Influencer content houses are often about drama. Many only last a few months before internal conflicts or disputes between talent and management lead to their disintegration. (In July, the New York Times reported that several content houses, including West of Hudson’s, were shopping on reality shows using drama as a selling point. None were sold.)
Clubhouse, the primary influencer house in West of Hudson’s network, was co-founded in March by Ben-Yohanan, Christian J. Young and Daisy Keech, a social media influencer. The first Beverly Hills location has expanded into a network of influencer villas including Clubhouse Next, Clubhouse for the Boys, Clubhouse Malta and Not a Content House.
However, it can be difficult to attract investors in the public markets.
For the first six months of the year, West of Hudson had sales of nearly $ 96,000 but a loss of $ 983,000. Mr. Ben-Yohanan, the company’s chief executive, who controls 62 percent of the company’s shares according to a recently filed securities filing, granted him a loan of just over $ 1 million. The company may pull nearly $ 4 million more from him, according to the filing.

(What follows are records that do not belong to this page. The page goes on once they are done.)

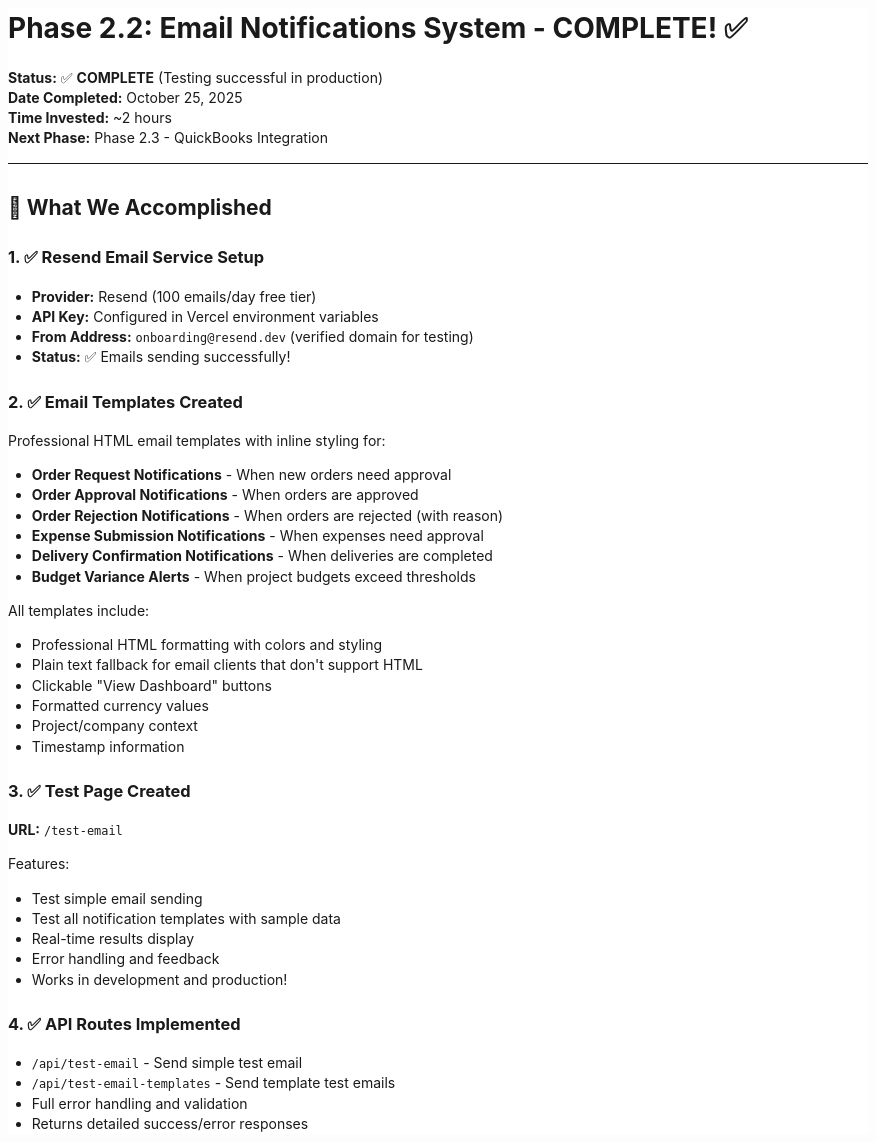 # Phase 2.2: Email Notifications System - COMPLETE! ✅

**Status:** ✅ **COMPLETE** (Testing successful in production)  
**Date Completed:** October 25, 2025  
**Time Invested:** ~2 hours  
**Next Phase:** Phase 2.3 - QuickBooks Integration

---

## 🎉 What We Accomplished

### 1. ✅ Resend Email Service Setup
- **Provider:** Resend (100 emails/day free tier)
- **API Key:** Configured in Vercel environment variables
- **From Address:** `onboarding@resend.dev` (verified domain for testing)
- **Status:** ✅ Emails sending successfully!

### 2. ✅ Email Templates Created
Professional HTML email templates with inline styling for:
- **Order Request Notifications** - When new orders need approval
- **Order Approval Notifications** - When orders are approved
- **Order Rejection Notifications** - When orders are rejected (with reason)
- **Expense Submission Notifications** - When expenses need approval
- **Delivery Confirmation Notifications** - When deliveries are completed
- **Budget Variance Alerts** - When project budgets exceed thresholds

All templates include:
- Professional HTML formatting with colors and styling
- Plain text fallback for email clients that don't support HTML
- Clickable "View Dashboard" buttons
- Formatted currency values
- Project/company context
- Timestamp information

### 3. ✅ Test Page Created
**URL:** `/test-email`

Features:
- Test simple email sending
- Test all notification templates with sample data
- Real-time results display
- Error handling and feedback
- Works in development and production!

### 4. ✅ API Routes Implemented
- `/api/test-email` - Send simple test email
- `/api/test-email-templates` - Send template test emails
- Full error handling and validation
- Returns detailed success/error responses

Tongji said money may need to be raised in the markets to fund operations and grow.
In an interview, Mr. Young said the company is examining options to raise capital in both the debt and stock markets, but declines to provide further details.
According to the Tongji File, Mr. Ben-Yohanan founded West of Hudson Properties, a New Jersey real estate company that owns or manages apartment buildings valued at over $ 300 million. He is listed as a tenant on two of the main clubhouse properties, as indicated on the filing: “While Mr. Ben-Yohanan intends to assign these leases to the company in the future, the possibility exists that Mr. Ben-Yohanan may be able to terminate these leases on short notice or not cede at all. “
A call to West of Hudson Properties asking for a comment from Mr. Ben-Yohanan was not returned. In addition to being the managing director, he is also the chief financial and accounting officer of Tongji.
Financial data aside, companies related to social media trends are proving attractive to new, young investors. Zach, a 12-year-old investor who built a following on YouTube and Twitter, is one of many young people who got into stock trading, primarily through watching YouTube videos. “There are a lot more young people in the stock market than people think,” he said.
He trades stocks under his parents’ name (they monitor his usage) through a UK investment platform called Trading 212. He said he needed to look at the company’s financials before he could determine if it was a solid investment, but he could others see age be interested.
“Most of the kids who invest in the stock market are interested in new types of social media trends and companies like TikTok looking to invest in things like this,” Zach said. A company associated with high profile social media stars is “100 percent something they would be interested in”.
The trade in penny stocks has grown significantly this year. After the Covid pandemic closed the sports leagues earlier this year, many frustrated sports bettors moved to the stock markets. The shift coincided with a widespread move, originally pushed by the trading app Robinhood, to lower trading fees, which further stimulated speculation in lower-priced stocks.
However, such stocks often have dire business prospects and weak management teams. And with little professional trading activity or analysis, Penny’s stock prices are volatile and fueled by rumor and speculation in online message boards, with little consideration given to the fundamental likelihood that the company will make money.
By October, according to the New York Stock Exchange, 23 percent of the stocks traded on the American stock markets were below $ 5. In the same period of 2019, they accounted for around 14 percent of business.